Segment Start: Data under study
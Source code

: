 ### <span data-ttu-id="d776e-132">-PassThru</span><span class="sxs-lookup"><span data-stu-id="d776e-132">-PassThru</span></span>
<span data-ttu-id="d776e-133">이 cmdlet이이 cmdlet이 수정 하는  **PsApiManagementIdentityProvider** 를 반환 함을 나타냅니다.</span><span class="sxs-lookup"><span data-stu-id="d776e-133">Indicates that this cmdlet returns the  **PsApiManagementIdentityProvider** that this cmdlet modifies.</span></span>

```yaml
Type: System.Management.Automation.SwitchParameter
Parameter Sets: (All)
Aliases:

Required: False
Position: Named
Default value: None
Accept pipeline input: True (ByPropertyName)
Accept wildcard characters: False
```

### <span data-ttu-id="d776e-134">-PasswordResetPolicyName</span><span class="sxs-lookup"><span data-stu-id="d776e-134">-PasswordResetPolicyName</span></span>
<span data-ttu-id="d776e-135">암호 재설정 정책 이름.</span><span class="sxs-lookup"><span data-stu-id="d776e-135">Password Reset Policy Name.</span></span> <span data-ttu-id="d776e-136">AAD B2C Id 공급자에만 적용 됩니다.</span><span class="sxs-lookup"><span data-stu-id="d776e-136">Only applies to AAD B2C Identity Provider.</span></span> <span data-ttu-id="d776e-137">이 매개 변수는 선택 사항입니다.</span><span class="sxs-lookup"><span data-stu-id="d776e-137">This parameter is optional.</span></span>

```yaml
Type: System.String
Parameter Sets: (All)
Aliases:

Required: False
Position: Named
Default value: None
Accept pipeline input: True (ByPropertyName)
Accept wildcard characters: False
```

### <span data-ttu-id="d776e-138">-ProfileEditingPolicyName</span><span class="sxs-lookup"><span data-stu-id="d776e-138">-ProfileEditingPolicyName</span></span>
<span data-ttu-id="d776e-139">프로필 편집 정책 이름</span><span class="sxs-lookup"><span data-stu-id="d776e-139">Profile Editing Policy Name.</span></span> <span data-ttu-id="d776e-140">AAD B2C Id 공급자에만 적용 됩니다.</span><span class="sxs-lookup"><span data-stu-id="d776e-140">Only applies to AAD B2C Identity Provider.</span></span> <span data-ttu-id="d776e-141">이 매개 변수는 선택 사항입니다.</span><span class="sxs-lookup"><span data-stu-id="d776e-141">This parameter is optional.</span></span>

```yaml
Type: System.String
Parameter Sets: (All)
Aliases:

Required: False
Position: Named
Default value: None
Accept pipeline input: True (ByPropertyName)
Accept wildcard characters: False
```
Segment End: Data under study
■ **What the exercise asks**
Please reproduce the data as it was given, with every line exact.

■ **Exercise result**
Source code

: ### <span data-ttu-id="d776e-132">-PassThru</span><span class="sxs-lookup"><span data-stu-id="d776e-132">-PassThru</span></span>
<span data-ttu-id="d776e-133">이 cmdlet이이 cmdlet이 수정 하는  **PsApiManagementIdentityProvider** 를 반환 함을 나타냅니다.</span><span class="sxs-lookup"><span data-stu-id="d776e-133">Indicates that this cmdlet returns the  **PsApiManagementIdentityProvider** that this cmdlet modifies.</span></span>

```yaml
Type: System.Management.Automation.SwitchParameter
Parameter Sets: (All)
Aliases:

Required: False
Position: Named
Default value: None
Accept pipeline input: True (ByPropertyName)
Accept wildcard characters: False
```

### <span data-ttu-id="d776e-134">-PasswordResetPolicyName</span><span class="sxs-lookup"><span data-stu-id="d776e-134">-PasswordResetPolicyName</span></span>
<span data-ttu-id="d776e-135">암호 재설정 정책 이름.</span><span class="sxs-lookup"><span data-stu-id="d776e-135">Password Reset Policy Name.</span></span> <span data-ttu-id="d776e-136">AAD B2C Id 공급자에만 적용 됩니다.</span><span class="sxs-lookup"><span data-stu-id="d776e-136">Only applies to AAD B2C Identity Provider.</span></span> <span data-ttu-id="d776e-137">이 매개 변수는 선택 사항입니다.</span><span class="sxs-lookup"><span data-stu-id="d776e-137">This parameter is optional.</span></span>

```yaml
Type: System.String
Parameter Sets: (All)
Aliases:

Required: False
Position: Named
Default value: None
Accept pipeline input: True (ByPropertyName)
Accept wildcard characters: False
```

### <span data-ttu-id="d776e-138">-ProfileEditingPolicyName</span><span class="sxs-lookup"><span data-stu-id="d776e-138">-ProfileEditingPolicyName</span></span>
<span data-ttu-id="d776e-139">프로필 편집 정책 이름</span><span class="sxs-lookup"><span data-stu-id="d776e-139">Profile Editing Policy Name.</span></span> <span data-ttu-id="d776e-140">AAD B2C Id 공급자에만 적용 됩니다.</span><span class="sxs-lookup"><span data-stu-id="d776e-140">Only applies to AAD B2C Identity Provider.</span></span> <span data-ttu-id="d776e-141">이 매개 변수는 선택 사항입니다.</span><span class="sxs-lookup"><span data-stu-id="d776e-141">This parameter is optional.</span></span>

```yaml
Type: System.String
Parameter Sets: (All)
Aliases:

Required: False
Position: Named
Default value: None
Accept pipeline input: True (ByPropertyName)
Accept wildcard characters: False
```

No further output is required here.